By shadow9236, history, 23 months ago,

# Introduction

Hello Codeforces,
I came across this problem a while back — https://cses.fi/problemset/task/1139/. Here the task is — "Given a colored, rooted tree, determine the number of distinct colors in each subtree of the tree". It is possible to solve this problem by flattening the tree and then using a binary indexed tree(now that subtrees have converted into subarrays). I will discuss an alternate technique to solve this, which can help in cases where it is useful to have the entire subtree as a set in a DFS call.

# $O(n^2)$ solution

If $n$ were small, we could have stored for each node, the set of elements in its subtree. A DFS can be used to evaluate this, which will take $O(n^2log n)$ time and $O(n^2)$ space.

vector<int> color(n);
vector<set<int>> subtree(n);

void dfs(int i,int parent){
subtree[i].insert(color[i]);
for(int node : graph[i]){
if(node != parent){
dfs(node,i);
subtree[i].insert(subtree[node].begin(),subtree[node].end());
}
}
}


The number of distinct colors in the subtree of the $i^{\text{th}}$ node is just the size of the set corresponding to it.

# An Improvement

The problem with this technique is repetition. Each element occurs in $depth[i]$ different sets which is inefficient. For an improvement, we can consider the same idea used in heavy-light decomposition and union-find optimizations, which is "small-to-large merging".

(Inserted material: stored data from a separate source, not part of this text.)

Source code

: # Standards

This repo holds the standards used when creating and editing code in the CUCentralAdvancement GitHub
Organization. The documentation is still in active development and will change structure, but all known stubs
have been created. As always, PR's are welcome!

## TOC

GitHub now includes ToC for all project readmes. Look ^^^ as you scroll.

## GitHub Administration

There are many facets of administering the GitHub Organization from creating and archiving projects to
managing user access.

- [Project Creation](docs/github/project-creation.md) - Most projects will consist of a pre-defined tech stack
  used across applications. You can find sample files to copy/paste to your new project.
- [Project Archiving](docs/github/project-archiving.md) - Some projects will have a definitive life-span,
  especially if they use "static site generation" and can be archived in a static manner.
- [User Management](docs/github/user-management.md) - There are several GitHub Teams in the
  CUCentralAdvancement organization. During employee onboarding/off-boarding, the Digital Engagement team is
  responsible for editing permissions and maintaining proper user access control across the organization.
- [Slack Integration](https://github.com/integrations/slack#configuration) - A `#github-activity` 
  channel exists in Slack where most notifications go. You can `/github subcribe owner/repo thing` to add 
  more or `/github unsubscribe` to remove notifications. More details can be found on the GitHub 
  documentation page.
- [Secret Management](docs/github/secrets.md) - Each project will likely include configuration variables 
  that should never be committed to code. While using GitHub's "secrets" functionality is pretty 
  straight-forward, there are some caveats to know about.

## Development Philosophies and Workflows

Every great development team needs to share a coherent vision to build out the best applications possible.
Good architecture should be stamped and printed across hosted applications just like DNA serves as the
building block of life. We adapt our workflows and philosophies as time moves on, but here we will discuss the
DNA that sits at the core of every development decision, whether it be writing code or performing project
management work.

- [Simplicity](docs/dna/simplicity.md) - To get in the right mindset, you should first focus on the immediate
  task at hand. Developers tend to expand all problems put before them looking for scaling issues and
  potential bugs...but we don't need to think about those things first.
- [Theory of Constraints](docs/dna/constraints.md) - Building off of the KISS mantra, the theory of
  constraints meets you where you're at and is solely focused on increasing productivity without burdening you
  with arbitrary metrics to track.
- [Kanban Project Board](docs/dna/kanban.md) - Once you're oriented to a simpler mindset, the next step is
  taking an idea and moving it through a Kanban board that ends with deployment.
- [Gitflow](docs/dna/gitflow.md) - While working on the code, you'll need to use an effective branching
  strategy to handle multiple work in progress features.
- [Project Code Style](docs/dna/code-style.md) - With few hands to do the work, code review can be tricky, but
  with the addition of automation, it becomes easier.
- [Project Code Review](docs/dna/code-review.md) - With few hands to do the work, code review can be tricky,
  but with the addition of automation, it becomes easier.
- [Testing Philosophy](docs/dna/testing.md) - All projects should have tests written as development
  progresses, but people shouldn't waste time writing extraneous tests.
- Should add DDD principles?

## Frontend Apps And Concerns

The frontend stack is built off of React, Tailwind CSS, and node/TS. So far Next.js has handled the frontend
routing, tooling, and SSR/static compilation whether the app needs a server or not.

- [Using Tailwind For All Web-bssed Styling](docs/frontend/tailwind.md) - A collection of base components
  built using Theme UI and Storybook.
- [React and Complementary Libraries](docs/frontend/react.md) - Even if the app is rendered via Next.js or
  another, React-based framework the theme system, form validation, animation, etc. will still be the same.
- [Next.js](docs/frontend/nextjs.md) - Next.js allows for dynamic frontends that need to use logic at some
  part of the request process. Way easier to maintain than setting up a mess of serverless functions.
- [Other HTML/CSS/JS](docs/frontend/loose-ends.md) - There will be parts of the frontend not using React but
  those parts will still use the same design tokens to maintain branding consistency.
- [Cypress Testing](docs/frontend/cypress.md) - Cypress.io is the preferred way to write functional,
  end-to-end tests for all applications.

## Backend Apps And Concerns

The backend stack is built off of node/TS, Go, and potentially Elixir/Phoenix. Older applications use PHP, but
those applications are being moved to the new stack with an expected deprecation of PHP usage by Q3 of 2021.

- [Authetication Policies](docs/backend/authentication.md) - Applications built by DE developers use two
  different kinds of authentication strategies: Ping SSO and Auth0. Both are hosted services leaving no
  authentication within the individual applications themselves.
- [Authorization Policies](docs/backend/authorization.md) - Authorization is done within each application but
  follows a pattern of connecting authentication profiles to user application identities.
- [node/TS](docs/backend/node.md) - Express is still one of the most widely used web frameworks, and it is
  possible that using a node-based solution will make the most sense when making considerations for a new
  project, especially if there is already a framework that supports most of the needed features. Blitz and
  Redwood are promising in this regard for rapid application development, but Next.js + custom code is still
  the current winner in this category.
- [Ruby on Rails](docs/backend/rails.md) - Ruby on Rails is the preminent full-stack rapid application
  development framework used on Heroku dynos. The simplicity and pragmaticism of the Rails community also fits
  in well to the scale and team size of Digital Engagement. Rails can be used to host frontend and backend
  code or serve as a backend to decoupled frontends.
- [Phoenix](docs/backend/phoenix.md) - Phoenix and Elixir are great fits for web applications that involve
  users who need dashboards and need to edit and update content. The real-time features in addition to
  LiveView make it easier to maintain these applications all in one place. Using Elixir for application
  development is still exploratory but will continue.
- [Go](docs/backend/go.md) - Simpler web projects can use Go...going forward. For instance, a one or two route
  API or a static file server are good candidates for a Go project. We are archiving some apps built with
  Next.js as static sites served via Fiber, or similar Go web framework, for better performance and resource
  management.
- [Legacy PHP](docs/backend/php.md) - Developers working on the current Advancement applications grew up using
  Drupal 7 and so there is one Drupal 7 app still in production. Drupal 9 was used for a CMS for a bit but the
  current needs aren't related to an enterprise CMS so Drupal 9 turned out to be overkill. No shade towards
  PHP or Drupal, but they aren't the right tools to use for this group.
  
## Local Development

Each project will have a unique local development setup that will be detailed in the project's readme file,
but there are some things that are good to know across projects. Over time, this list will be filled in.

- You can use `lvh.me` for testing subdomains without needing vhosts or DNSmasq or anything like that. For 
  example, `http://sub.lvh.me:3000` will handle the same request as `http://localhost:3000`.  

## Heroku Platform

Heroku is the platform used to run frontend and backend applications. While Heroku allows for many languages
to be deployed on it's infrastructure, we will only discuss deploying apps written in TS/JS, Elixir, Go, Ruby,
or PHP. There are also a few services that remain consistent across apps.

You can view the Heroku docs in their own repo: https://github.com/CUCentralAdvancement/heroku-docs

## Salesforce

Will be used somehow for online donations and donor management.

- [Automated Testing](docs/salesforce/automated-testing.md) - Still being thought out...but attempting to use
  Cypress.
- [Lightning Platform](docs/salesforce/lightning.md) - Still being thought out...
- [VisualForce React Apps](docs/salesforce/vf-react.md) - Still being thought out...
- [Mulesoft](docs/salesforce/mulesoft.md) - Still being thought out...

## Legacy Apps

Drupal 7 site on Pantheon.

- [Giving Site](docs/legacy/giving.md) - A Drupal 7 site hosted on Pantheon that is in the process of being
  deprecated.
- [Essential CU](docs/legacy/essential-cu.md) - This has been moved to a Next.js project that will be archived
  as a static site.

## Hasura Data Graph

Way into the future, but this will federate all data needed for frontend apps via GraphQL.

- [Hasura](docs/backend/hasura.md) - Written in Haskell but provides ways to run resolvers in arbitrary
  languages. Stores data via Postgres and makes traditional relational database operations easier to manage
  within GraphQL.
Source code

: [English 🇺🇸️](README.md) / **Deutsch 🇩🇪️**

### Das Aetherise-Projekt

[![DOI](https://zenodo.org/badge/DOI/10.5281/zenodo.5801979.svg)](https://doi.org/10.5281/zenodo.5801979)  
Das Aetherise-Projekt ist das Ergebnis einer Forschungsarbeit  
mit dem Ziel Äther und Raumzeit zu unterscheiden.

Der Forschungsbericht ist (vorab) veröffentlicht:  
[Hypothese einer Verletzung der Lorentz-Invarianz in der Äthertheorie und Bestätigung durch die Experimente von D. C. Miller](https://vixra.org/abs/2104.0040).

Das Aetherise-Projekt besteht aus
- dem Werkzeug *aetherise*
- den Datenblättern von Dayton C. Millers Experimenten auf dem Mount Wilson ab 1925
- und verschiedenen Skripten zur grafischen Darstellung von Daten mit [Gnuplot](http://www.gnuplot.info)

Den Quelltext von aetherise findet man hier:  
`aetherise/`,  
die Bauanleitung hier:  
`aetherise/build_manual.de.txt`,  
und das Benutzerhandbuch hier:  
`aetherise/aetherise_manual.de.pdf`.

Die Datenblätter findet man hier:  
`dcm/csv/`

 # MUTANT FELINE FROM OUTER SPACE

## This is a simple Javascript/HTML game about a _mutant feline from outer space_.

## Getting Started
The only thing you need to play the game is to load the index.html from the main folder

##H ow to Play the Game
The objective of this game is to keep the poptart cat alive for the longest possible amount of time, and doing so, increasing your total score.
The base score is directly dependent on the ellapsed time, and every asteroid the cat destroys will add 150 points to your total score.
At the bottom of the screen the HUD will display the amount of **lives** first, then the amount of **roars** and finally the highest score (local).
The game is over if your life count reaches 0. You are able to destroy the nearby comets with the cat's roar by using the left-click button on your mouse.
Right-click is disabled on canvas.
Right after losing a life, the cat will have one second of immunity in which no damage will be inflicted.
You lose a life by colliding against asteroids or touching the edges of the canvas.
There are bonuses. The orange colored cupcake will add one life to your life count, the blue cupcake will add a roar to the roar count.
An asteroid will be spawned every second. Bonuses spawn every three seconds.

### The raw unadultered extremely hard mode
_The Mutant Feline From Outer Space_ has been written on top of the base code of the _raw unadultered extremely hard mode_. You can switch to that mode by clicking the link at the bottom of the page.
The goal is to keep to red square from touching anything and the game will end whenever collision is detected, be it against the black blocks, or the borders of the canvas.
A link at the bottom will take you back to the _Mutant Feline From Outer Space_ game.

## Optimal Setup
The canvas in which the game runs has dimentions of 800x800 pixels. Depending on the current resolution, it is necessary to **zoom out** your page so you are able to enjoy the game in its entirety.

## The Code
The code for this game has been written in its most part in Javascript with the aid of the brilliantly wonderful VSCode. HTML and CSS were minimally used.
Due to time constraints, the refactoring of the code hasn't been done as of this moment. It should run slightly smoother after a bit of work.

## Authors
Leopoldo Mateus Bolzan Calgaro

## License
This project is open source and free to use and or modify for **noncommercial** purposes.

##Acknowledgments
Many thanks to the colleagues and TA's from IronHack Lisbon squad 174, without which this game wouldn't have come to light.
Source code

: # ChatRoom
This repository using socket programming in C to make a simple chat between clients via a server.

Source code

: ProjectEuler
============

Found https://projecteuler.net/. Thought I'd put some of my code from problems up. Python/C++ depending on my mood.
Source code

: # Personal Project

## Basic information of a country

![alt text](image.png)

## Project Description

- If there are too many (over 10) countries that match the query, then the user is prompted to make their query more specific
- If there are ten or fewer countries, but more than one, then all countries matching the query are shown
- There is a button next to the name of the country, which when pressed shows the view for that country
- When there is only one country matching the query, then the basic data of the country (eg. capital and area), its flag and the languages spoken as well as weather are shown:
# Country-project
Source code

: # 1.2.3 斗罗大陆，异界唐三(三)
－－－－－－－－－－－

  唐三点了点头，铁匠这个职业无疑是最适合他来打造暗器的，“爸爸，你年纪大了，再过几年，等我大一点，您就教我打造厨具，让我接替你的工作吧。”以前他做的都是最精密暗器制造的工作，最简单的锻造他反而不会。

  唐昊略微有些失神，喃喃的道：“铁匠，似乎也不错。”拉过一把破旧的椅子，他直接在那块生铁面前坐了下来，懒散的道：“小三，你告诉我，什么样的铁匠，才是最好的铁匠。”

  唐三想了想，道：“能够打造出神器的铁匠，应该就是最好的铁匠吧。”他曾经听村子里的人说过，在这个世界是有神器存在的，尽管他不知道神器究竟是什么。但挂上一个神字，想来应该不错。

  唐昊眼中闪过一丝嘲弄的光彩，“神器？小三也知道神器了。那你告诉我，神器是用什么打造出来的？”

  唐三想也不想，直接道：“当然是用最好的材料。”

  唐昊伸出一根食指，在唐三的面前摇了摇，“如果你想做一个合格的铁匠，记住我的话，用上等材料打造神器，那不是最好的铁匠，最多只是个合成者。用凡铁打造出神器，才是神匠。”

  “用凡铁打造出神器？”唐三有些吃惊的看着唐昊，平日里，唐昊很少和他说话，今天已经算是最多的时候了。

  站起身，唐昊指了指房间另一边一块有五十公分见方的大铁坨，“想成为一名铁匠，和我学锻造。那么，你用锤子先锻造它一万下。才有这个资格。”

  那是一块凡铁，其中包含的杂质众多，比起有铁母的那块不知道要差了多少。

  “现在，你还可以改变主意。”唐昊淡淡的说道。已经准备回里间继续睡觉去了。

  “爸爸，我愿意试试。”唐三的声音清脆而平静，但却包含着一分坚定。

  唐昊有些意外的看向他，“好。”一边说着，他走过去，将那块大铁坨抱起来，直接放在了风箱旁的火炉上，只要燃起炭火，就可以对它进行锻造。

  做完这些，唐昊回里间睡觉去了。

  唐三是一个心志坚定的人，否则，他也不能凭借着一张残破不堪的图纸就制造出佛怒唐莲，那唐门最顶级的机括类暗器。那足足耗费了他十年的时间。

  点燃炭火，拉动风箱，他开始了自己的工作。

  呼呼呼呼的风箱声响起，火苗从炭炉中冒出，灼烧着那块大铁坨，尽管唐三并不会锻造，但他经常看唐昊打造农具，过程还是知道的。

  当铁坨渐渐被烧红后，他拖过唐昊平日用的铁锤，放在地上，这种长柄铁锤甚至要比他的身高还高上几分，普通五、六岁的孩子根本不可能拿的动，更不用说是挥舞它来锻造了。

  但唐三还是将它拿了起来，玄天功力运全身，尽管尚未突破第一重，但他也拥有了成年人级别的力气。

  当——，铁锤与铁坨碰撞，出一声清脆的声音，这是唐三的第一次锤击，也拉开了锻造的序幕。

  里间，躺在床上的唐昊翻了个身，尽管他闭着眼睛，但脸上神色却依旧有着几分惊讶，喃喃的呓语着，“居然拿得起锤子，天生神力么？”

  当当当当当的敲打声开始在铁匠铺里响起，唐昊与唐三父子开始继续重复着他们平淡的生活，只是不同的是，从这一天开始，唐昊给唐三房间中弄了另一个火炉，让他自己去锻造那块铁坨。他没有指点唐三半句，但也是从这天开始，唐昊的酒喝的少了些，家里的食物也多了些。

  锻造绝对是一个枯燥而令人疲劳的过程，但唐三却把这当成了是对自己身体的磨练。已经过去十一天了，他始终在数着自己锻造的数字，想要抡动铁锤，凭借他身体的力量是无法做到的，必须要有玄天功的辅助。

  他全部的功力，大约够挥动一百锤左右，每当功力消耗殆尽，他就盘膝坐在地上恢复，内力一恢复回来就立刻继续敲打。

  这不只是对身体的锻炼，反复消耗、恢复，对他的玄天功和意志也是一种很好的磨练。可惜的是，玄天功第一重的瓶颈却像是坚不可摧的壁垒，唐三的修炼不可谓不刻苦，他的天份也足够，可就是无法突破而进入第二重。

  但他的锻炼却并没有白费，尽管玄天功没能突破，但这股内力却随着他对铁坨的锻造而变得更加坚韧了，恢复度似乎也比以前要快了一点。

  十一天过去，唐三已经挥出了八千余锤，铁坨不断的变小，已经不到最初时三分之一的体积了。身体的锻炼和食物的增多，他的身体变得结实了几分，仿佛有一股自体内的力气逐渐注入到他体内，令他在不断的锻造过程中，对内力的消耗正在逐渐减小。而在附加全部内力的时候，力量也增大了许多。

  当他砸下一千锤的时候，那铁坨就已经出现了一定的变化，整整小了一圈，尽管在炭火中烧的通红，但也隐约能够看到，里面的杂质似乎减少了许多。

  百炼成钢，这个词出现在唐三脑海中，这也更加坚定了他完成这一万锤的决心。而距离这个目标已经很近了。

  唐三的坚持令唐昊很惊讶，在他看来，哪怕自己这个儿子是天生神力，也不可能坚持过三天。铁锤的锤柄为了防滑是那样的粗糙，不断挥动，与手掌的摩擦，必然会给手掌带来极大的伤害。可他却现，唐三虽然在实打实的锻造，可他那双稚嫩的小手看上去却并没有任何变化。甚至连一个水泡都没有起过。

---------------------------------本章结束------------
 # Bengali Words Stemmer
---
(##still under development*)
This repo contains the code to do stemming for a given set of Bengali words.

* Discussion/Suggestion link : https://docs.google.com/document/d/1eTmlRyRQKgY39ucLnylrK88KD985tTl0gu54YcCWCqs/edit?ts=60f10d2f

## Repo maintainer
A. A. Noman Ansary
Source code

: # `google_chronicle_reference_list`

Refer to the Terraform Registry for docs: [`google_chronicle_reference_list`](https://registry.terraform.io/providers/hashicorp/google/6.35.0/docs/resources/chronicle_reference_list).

We will use a DFS as before. To construct the set of all elements in the node's subtree, we will pick the child with the largest subtree set. Instead of making a new set for the current node, we will use the same set as the child with the largest subtree and insert all other children's sets in it. To avoid consuming extra space and time, we will use pointers to accomplish this task.

vector<int> color,distinct;
vector<set<int>*> subtree;

void dfs(int i,int parent = -1){
int largest = -1;
vector<int> children;
for(int node : graph[i]){
if(node != parent){
dfs(node,i);
children.push_back(node);
if(largest == -1 || subtree[largest]->size() < subtree[node]->size()){
largest = node;
}
}
}
if(largest == -1){
subtree[i] = new set<int>; // new set for leaf node
}
else{
subtree[i] = subtree[largest]; // largest sized child
}

for(int child : children){
if(child == largest)continue;
subtree[i]->insert(subtree[child]->begin(),subtree[child]->end());
}
subtree[i]->insert(color[i]);
distinct[i] = subtree[i]->size();
}


# Time complexity

Every time we copy an element over, the set it is now in will be at least 2 times larger than the set it was previously in. Hence the time complexity is $O(n log^2 n)$ (or $O(n log n)$ if we avoid using sets).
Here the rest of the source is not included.